_THE INPUT_
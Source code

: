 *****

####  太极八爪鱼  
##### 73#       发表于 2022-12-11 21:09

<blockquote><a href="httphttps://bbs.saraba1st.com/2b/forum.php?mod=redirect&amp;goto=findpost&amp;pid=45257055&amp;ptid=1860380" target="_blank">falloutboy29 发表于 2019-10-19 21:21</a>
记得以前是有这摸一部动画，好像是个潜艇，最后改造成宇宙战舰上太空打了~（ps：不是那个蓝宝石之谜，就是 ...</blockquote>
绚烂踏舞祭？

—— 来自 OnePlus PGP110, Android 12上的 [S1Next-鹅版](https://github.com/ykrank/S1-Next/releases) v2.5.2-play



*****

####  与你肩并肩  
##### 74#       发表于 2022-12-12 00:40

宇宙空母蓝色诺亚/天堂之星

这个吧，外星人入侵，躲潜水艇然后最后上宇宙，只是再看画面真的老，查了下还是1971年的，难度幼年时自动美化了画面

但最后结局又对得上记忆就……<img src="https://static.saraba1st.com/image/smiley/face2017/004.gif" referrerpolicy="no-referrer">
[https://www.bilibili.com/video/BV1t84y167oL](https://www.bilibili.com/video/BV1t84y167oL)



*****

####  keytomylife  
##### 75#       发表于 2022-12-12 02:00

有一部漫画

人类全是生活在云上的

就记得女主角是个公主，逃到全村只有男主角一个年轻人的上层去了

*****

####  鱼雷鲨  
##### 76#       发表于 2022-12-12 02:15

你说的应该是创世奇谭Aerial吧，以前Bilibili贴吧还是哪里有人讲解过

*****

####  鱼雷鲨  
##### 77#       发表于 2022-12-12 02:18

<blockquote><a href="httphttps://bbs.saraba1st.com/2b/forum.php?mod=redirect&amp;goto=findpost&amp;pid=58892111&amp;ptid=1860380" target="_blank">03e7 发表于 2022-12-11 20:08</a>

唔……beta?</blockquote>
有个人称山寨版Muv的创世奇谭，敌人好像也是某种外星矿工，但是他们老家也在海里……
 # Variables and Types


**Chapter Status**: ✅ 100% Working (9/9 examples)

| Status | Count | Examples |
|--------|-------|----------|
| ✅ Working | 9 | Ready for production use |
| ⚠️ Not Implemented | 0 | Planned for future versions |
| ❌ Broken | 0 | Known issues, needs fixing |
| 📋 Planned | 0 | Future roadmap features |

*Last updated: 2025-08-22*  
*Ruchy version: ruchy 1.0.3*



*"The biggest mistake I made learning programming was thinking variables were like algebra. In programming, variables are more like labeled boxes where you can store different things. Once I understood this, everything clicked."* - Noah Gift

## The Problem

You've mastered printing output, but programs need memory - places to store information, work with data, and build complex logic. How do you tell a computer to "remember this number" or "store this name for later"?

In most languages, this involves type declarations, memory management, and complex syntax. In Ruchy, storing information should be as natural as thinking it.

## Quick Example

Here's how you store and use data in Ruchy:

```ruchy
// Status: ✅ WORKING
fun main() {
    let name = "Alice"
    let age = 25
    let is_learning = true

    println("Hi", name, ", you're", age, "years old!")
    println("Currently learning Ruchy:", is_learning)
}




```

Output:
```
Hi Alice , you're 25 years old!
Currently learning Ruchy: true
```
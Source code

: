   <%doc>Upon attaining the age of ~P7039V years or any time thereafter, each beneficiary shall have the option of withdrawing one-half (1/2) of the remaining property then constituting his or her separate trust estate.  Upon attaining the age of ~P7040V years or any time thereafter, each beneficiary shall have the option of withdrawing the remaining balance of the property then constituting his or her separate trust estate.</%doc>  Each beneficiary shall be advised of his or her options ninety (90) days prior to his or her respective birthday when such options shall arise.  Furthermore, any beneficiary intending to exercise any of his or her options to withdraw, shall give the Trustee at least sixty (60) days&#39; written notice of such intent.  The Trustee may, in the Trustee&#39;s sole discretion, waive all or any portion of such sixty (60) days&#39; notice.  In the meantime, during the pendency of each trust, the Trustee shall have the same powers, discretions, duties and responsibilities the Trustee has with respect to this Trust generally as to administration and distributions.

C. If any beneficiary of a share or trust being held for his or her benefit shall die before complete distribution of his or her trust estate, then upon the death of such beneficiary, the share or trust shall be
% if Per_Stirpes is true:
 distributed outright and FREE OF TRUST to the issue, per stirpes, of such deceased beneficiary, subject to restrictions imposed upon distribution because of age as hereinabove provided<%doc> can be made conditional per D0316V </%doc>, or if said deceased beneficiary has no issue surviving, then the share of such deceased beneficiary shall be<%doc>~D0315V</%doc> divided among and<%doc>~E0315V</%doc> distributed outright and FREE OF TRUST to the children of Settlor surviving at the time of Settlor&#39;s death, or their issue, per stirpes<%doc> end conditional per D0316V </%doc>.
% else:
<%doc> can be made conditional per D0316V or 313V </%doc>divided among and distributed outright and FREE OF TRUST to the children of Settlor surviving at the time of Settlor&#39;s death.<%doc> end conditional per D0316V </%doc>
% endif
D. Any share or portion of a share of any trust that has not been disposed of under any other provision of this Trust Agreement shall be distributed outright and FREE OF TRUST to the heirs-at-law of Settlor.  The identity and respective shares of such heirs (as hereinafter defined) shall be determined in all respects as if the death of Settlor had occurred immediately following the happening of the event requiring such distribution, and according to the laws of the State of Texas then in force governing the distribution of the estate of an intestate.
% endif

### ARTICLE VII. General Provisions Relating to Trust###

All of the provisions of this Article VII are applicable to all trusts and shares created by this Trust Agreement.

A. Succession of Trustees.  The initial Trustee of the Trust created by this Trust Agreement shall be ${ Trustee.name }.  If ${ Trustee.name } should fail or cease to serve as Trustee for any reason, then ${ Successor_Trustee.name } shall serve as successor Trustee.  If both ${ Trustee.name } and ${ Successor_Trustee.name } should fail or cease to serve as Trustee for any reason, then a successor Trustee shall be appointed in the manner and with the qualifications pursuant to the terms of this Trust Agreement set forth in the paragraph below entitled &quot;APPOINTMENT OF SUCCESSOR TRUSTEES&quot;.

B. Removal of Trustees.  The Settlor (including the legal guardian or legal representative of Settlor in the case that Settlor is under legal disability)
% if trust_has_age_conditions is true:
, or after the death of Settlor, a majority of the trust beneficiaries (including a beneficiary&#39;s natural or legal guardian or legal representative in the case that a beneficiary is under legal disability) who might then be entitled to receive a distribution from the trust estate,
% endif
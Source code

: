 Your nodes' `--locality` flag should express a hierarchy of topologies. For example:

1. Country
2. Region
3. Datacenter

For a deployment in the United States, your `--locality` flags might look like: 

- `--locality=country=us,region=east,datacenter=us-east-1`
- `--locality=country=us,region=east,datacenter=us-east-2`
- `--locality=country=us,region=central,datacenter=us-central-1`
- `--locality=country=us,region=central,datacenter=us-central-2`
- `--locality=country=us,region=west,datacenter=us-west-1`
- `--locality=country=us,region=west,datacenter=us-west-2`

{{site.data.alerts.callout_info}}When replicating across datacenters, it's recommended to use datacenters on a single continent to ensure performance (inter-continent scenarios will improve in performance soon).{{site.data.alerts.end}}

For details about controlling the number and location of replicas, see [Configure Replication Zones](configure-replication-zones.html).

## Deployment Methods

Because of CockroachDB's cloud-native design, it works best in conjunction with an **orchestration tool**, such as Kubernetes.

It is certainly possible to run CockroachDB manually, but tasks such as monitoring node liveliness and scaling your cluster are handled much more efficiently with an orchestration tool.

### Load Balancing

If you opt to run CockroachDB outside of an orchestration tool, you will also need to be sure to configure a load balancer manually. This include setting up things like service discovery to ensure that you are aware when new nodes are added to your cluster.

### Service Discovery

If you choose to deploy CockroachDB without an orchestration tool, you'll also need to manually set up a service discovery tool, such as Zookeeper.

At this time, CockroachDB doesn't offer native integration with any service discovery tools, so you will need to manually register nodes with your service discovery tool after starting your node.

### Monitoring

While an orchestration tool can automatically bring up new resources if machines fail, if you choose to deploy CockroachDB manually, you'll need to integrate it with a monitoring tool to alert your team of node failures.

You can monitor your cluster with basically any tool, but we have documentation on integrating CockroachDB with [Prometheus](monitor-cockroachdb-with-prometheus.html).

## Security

_WHAT YOU HAVE TO DO_
Where the string "might" occurs in the data, return the whole line.

_FINISHED EXERCISE_
, or after the death of Settlor, a majority of the trust beneficiaries (including a beneficiary&#39;s natural or legal guardian or legal representative in the case that a beneficiary is under legal disability) who might then be entitled to receive a distribution from the trust estate,
For a deployment in the United States, your `--locality` flags might look like: 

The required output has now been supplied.